Scientific classification
- Kingdom: Animalia
- Phylum: Chordata
- Class: Actinopterygii
- Order: Acanthuriformes
- Family: Chaetodontidae
- Genus: Heniochus
- Species: H. singularius
- Binomial name: Heniochus singularius H. M. Smith & Radcliffe, 1911

= Heniochus singularius =

- Authority: H. M. Smith & Radcliffe, 1911
- Conservation status: LC

Species of fish

Heniochus singularius, the singular bannerfish, is a species of marine ray-finned fish, a butterflyfish from the family Chaetodontidae. It is found in the Indo-Pacific region.

==Description==
Heniochus singularius adults and juveniles are rather different in appearance, the juveniles have the 4th spine of the spiny part of the dorsal fin elongated to form a white banner and this makes its triangular shape more obvious. The adults have a less lengthy banner, giving them a fuller shape which more closely resembles the typical butterflyfish shape. The colour pattern on the body starts with a white band encircling the mouth, then there are a number of black bands. These include an eye stripe which runs from above the eye to the chin.
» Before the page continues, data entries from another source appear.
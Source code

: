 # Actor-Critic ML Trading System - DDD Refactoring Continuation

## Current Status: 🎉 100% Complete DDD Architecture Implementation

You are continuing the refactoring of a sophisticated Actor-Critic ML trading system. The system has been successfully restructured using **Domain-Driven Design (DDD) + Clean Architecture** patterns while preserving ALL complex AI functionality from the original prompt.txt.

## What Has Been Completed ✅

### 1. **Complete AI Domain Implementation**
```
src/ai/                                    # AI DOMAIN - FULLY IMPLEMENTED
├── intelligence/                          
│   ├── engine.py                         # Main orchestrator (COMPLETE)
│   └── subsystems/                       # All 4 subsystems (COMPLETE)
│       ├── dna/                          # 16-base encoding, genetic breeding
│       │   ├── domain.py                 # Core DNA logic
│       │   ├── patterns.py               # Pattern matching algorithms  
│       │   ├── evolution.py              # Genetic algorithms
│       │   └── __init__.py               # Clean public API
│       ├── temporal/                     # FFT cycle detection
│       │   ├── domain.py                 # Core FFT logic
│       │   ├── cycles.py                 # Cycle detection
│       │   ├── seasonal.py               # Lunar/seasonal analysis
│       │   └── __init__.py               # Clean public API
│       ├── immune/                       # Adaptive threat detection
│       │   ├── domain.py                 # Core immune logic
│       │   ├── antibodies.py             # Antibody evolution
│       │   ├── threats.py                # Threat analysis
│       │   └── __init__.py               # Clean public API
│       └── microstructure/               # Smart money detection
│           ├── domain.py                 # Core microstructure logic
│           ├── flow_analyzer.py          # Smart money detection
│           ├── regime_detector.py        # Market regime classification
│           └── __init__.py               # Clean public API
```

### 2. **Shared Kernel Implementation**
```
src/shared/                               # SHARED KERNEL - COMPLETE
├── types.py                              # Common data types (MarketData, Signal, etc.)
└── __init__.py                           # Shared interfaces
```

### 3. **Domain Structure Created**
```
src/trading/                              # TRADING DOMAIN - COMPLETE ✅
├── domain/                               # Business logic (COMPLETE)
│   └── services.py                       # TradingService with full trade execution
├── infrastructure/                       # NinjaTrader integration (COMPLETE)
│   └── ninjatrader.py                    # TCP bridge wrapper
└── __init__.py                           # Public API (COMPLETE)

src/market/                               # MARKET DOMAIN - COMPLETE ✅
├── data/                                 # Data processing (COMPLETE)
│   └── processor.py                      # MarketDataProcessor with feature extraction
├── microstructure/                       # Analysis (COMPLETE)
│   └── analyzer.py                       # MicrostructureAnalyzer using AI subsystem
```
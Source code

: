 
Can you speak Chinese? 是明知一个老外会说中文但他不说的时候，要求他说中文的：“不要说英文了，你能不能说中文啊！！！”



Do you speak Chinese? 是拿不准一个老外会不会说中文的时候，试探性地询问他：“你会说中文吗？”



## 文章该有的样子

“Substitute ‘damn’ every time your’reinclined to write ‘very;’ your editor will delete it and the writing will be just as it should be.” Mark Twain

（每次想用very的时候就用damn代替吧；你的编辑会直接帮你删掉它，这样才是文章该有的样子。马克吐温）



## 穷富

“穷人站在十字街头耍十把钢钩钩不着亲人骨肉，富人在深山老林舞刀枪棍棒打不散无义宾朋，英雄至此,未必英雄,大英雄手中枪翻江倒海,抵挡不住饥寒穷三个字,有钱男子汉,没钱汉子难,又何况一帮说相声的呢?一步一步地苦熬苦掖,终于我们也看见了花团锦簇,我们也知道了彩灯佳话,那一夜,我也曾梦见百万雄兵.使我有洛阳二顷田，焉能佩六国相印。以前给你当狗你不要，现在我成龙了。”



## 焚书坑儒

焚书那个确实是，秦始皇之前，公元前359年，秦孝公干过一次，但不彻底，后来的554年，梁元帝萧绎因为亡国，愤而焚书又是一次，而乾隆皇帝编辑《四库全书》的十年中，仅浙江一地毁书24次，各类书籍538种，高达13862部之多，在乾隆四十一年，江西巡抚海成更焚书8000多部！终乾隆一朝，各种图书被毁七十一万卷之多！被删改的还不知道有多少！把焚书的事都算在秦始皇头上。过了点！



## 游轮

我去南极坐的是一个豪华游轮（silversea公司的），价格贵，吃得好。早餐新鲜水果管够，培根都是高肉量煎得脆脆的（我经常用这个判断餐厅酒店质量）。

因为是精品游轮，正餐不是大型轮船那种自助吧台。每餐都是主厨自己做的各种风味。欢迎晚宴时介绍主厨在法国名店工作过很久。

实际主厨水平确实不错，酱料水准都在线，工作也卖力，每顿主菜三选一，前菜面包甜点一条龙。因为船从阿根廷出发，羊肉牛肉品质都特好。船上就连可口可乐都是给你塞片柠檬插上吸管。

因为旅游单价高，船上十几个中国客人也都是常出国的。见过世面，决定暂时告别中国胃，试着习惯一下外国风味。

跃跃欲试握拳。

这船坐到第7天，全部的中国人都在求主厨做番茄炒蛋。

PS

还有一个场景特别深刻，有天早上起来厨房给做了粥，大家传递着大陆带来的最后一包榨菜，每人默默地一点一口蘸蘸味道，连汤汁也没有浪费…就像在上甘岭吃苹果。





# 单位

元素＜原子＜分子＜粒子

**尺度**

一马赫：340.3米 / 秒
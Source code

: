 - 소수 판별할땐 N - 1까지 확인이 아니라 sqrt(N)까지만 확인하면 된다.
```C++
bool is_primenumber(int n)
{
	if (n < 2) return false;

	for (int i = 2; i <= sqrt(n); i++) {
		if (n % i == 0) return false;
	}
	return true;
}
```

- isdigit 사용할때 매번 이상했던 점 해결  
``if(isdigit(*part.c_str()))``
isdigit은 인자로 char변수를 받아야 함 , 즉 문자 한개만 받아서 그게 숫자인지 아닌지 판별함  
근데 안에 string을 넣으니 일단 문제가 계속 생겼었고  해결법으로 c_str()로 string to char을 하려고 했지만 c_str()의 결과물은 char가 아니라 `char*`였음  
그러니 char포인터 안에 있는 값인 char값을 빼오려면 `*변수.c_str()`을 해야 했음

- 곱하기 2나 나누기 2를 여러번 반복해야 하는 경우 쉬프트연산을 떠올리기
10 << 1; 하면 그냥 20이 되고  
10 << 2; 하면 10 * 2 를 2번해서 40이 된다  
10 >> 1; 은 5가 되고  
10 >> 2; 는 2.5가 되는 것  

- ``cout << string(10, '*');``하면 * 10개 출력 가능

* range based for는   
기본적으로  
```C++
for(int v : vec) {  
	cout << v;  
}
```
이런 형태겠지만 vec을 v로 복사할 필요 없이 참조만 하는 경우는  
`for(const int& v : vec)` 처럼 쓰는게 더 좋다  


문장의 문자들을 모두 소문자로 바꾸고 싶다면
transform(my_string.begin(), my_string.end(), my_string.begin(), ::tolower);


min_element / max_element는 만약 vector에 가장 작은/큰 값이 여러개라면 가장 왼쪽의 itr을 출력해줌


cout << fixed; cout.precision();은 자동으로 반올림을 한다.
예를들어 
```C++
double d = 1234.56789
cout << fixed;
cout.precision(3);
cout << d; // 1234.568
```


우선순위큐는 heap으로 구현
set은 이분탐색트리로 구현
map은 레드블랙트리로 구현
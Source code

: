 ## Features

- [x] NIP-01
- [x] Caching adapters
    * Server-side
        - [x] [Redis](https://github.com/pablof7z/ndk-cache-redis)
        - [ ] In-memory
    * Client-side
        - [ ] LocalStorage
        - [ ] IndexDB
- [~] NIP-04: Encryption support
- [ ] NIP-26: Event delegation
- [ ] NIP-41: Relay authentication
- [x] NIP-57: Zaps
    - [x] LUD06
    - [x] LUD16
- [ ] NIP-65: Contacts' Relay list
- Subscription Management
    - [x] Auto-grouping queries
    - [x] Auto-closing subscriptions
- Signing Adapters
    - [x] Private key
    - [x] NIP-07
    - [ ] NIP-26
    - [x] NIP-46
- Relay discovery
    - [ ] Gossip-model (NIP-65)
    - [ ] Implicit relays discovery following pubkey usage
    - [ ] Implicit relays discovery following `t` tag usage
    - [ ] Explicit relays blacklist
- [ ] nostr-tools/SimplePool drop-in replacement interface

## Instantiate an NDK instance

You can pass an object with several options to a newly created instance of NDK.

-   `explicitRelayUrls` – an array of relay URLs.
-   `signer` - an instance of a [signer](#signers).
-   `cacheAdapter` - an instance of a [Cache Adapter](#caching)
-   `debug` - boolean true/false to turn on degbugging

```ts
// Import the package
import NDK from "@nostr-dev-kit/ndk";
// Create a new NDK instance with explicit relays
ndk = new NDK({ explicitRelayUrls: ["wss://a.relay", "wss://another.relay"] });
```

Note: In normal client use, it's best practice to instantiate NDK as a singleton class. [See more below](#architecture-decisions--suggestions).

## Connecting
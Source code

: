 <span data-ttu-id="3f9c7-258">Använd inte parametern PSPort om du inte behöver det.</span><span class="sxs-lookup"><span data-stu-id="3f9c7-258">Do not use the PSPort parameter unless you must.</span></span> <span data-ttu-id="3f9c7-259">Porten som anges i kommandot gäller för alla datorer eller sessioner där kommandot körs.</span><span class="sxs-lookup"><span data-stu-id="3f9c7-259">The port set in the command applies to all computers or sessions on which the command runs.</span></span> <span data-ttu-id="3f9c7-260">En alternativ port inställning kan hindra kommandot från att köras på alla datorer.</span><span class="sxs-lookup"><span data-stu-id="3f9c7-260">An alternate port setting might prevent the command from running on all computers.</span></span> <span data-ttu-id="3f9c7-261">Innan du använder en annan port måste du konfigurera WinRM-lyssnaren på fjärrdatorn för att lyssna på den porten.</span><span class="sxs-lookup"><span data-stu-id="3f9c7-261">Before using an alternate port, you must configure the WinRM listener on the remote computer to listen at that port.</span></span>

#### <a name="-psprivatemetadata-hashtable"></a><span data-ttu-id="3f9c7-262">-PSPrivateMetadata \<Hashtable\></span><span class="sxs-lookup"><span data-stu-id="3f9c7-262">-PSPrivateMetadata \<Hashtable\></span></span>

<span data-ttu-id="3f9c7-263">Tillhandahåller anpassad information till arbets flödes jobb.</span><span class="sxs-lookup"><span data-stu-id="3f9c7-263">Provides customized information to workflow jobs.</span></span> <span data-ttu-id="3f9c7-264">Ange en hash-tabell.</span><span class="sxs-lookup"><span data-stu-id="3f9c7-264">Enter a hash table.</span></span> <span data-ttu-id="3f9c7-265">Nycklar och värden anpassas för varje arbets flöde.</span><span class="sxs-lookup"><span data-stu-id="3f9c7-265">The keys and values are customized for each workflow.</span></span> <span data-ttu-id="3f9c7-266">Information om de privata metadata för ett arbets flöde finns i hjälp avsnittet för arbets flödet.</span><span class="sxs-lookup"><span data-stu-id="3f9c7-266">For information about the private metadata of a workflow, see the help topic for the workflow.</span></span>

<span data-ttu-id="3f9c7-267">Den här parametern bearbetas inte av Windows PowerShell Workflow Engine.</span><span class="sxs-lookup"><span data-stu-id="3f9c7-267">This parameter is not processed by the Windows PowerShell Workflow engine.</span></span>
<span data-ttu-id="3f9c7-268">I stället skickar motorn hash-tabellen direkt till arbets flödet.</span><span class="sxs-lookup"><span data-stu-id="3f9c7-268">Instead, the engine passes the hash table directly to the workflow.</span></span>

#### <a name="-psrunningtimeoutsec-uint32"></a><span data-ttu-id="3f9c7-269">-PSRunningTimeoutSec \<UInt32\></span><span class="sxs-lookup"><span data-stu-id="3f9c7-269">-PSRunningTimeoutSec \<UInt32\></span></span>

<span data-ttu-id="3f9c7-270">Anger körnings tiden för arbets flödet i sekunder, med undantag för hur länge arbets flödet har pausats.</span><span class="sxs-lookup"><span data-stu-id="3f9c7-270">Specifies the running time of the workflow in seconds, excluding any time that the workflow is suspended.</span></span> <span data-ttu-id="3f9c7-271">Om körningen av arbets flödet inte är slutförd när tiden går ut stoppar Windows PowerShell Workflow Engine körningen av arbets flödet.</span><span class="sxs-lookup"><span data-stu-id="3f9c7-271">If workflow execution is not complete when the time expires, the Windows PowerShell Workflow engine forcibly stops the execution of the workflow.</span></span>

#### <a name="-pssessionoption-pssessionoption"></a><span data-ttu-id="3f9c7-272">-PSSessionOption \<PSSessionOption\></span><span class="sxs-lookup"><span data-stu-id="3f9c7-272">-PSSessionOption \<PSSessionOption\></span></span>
Following the eye stripe there is a band in the middle of the body to the front of the dorsal fin. The final black band runs diagonally from the start of the soft-rayed part of the dorsal fin to the rear of the anal fin. The soft rayed part of the dorsal fin and the caudal fin are bright canary yellow. In the adults the body between the black bands has a fine reticulated pattern. There is a bony bump on the head. The dorsal fin contains 11-12 spines and 25-27 soft rays while the anal fin has 3 spines and 17-18 soft rays. This species attains a maximum total length of 30 cm and is the largest species of the genus Heniochus.

==Distribution==
Heniochus singularius has a wide Indo-Pacific distribution which extends from the central Indian Ocean around the Maldives and the Chagos Islands east to Samoa. The range extends north to southern Japan and south to northern Australia. In Australia it is found from Shark Bay to the Dampier Archipelago and the offshore reefs of Western Australia, and along the northern Great Barrier Reef south as far as Moreton Bay in Queensland; it also occurs at Christmas Island.

==Habitat and biology==
Heniochus singularius is found along coastal, inner and outer reef slopes. It shows a preference for areas with plentiful coral growth and varied topography. The juveniles are normally found in shallow lagoons, but may also be found in deeper water in the vicinity of caves and rock shelters. They feed on coral polyps, possibly including live coral, benthic invertebrates and algae. They are oviparous and form pairs to breed.

==Taxonomy==
Heniochus singularius was first formally described in 1911 by the American zoologists Hugh McCormick Smith and Lewis Radcliffe with the type locality given as Alibijaban in Ragay Gulf of Luzon in the Philippines.

==Utilisation==
Heniochus singularius is uncommon in the wild and is also uncommon in the aquarium trade.